The plot thickens when Q first pities and then falls for M, a transient Korean girl who embodies pre-feminist womanhood with her reckless loyalty, her breathless surrender, and her penchant for cooking and cleaning. Masahiro says that the idea for the movie came from reading Milan Kundera's The Unbearable Lightness of Being, a book about a philandering man and a woman who can only love one person. I read the book in college and remember very little other than my first encounter with an archetypal scene that has gotten much film play, a woman smelling another woman's juices in her man's hair. It took my breath away when I read it.

The parallel between the book and the movie is most pronounced in the character of M, who confronts the philosophical problems posed by her lover and his Art of Love physically, like a spirit medium in a shaking fit in one scene. Second Moon is a farce though, and it balances the very serious story of M and Q with the ridiculous parody of the Art of Love's agents that pokes fun at movies like Pulp Fiction, Fight Club, and Hong Kong action films.

I asked Masahiro why he wanted to make a serious farce, how you go about making a serious farce. His response: I'm a very serious guy and sometimes it makes people crack up. The more serious something is, the more tragic, the more funny it has to be. I didn't study how to make farce, I just thought about it in terms of the rhythm and pacing of the movie. You do a serious scene, then you need a funny one, something with out of nowhere humor. It's a reflection of how I am.

Masahiro always mentions Kubrick when he is asked about his influences. Perhaps the greatest success of his film is that it creates a lush and coherent visual language that is its own, but Kubrick's influence is clear enough in the slow, uneasy pacing, the way sound and vision heighten the character drama so that the audience feels the rank tension of cheating in their shoulders. There are moments when the movie is incredibly uncomfortable, but they are never too long. Comic relief comes by way of the helper characters-Don Jim, Bond, Bobby-and by way of the absurd, like when Q uses mind control to defuse a desperate husband by talking about the 85 Bears, the true meaning of his words communicated in subtitles across the bottom of the screen. My only real criticism of the film is that there is about a fifteen minute segment in the second half just before the climax, when you feel like you are being batted back and forth between comedy and tragedy almost arbitrarily. But I forgot the abuse almost as fast as I registered it, as the movie swept towards a brave and conventional climax.

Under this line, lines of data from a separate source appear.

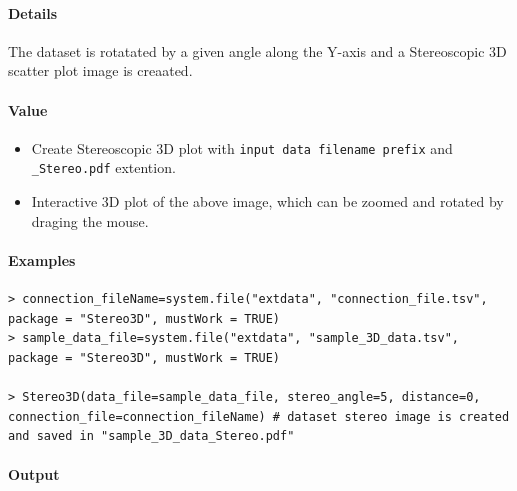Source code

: \documentclass[]{article}
\providecommand{\tightlist}{%
  \setlength{\itemsep}{0pt}\setlength{\parskip}{0pt}}
\let\oldparagraph\paragraph
\renewcommand{\paragraph}[1]{\oldparagraph{#1}\mbox{}}
\begin{document}
\paragraph{\texorpdfstring{\textbf{Details}}{Details}}\label{details}

The dataset is rotatated by a given angle along the Y-axis and a
Stereoscopic 3D scatter plot image is creaated.

\paragraph{\texorpdfstring{\textbf{Value}}{Value}}\label{value}

\begin{itemize}
\tightlist
\item
  Create Stereoscopic 3D plot with
  \texttt{input\ data\ filename\ prefix} and \texttt{\_Stereo.pdf}
  extention.
\item
  Interactive 3D plot of the above image, which can be zoomed and rotated by draging the mouse.
\end{itemize}

\paragraph{\texorpdfstring{\textbf{Examples}}{Examples}}\label{examples}

\begin{verbatim}
> connection_fileName=system.file("extdata", "connection_file.tsv",
package = "Stereo3D", mustWork = TRUE)
> sample_data_file=system.file("extdata", "sample_3D_data.tsv",
package = "Stereo3D", mustWork = TRUE)

> Stereo3D(data_file=sample_data_file, stereo_angle=5, distance=0,
connection_file=connection_fileName) # dataset stereo image is created
and saved in "sample_3D_data_Stereo.pdf"
\end{verbatim}

\paragraph{Output}\label{output}
\end{document}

The acting in Second Moon is mostly very good, particularly the two lead characters. Andre Ing, who plays Q, is sufficiently cool, complicated, and easy to watch. He gives us the blank slate we need to project onto. Jennifer Shin is a stage actress-currently playing the lead in The Intelligent Design of Jenny Chou-and she is a powerhouse on film. Her face is so expressive that what the screenplay lacks in intimacy she more than makes up for.

The real miracle of Second Moon is that it is at one time incredibly thought provoking and also ridiculous. It is absurd and also conventional. The whole thing was filmed in 21 days in Chicago on a shoestring budget raised by Sanghoon Lee from a handful of loyal Korean restauranteurs. You wouldn't know it. The show was completely sold out and nearly the entire audience stayed for the Q & A with Masahiro and his lead actors. I had the feeling, as I watched him field questions, that I was witnessing the debut of a really great contemporary artist. I very rarely have the feeling, leaving a movie, that I should go home and write. It was part inspiration and part competition. The question now is what Masahiro can do with a couple million dollars and a year to film.